Man has changed the landscape of the valley more and more, depleting its water table for the sake of watering lawns, trees, and other plants that could never have survived there naturally. Once a landmark, the Joshua tree is now almost entirely removed from developed areas.

Palmdale

Thirty-five miles south of the town of Mojave lies Palmdale, named after the mistakenly identified Joshua tree, which the first settlers thought was a palm tree. It later became the home of Northrup Aircraft’s Plant 42, which consists of several aircraft factories joined by a common runway. Mostly government contract work was done there: building bombers, fighters, and the like. In later years, Lockheed’s L1011 commercial transport and all the Space Shuttles would be built at this site. Here lay the economic base of the new Antelope Valley. The painful transition occurred slowly.

Edwards/Air Force Base

I mentioned Edwards Air Force Base earlier, which is a flight test center for new designs in aircraft, mostly experimental prototypes. Edwards has a rocket engine test site also, the huge dry lakebed was excellent for emergency landings. Anyone who saw the film The Right Stuff knows that one important aerospace location was Edwards AFB in the Mojave Desert. The astronauts received some of their early testing and training there. Chuck Yeager, among others, broke the sound barrier in the open skies above the flight test center.

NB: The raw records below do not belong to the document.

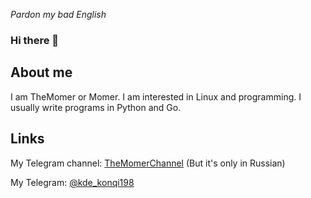 <i>Pardon my bad English</i>

### Hi there 👋

## About me
I am TheMomer or Momer. I am interested in Linux and programming. I usually write programs in Python and Go.

## Links
My Telegram channel: [TheMomerChannel](https://t.me/themomerchannel) (But it's only in Russian)

My Telegram: [@kde_konqi198](https://t.me/kde_konqi198)
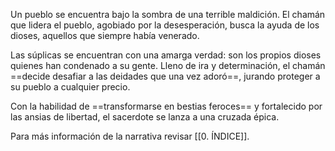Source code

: 
Un pueblo se encuentra bajo la sombra de una terrible maldición. El chamán que lidera el pueblo, agobiado por la desesperación, busca la ayuda de los dioses, aquellos que siempre había venerado.

Las súplicas se encuentran con una amarga verdad: son los propios dioses quienes han condenado a su gente. Lleno de ira y determinación, el chamán ==decide desafiar a las deidades que una vez adoró==, jurando proteger a su pueblo a cualquier precio.

Con la habilidad de ==transformarse en bestias feroces== y fortalecido por las ansias de libertad, el sacerdote se lanza a una cruzada épica.

Para más información de la narrativa revisar [[0. ÍNDICE]].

Twenty-five miles or so northwest of Edwards lies the small town of Mojave. The bulk of Mojave is situated to the east of the main road, Sierra Highway, and the train tracks lie to the west. It is a bleak, desolate area, whose high winds animate dead tumbleweeds and transmit huge amounts of dust everywhere. Mojave began basically as a large truck stop, which later became home to many of the civilian employees of nearby Edwards AFB. According to Don Van Vliet’s memories, there was also a Marine base nearby, although this does not appear to be accurate and he may have been referring to the Air Force Base.

Glen And Sue Move Donny To Mojave

Somewhere about this time — the early to middle 1950s — was when the young Don Van Vliet, then known as Don Glen Vliet, was moved to Mojave. After living in a beautiful home in Glendale, CA, it is almost certain that he was disappointed and traumatized by the move. It obviously was the cause of a great deal of pain, as Don mentioned this particular snapshot of his youth quite often in personal conversation and interviews, and the story always seemed mixed with a good portion of bitterness.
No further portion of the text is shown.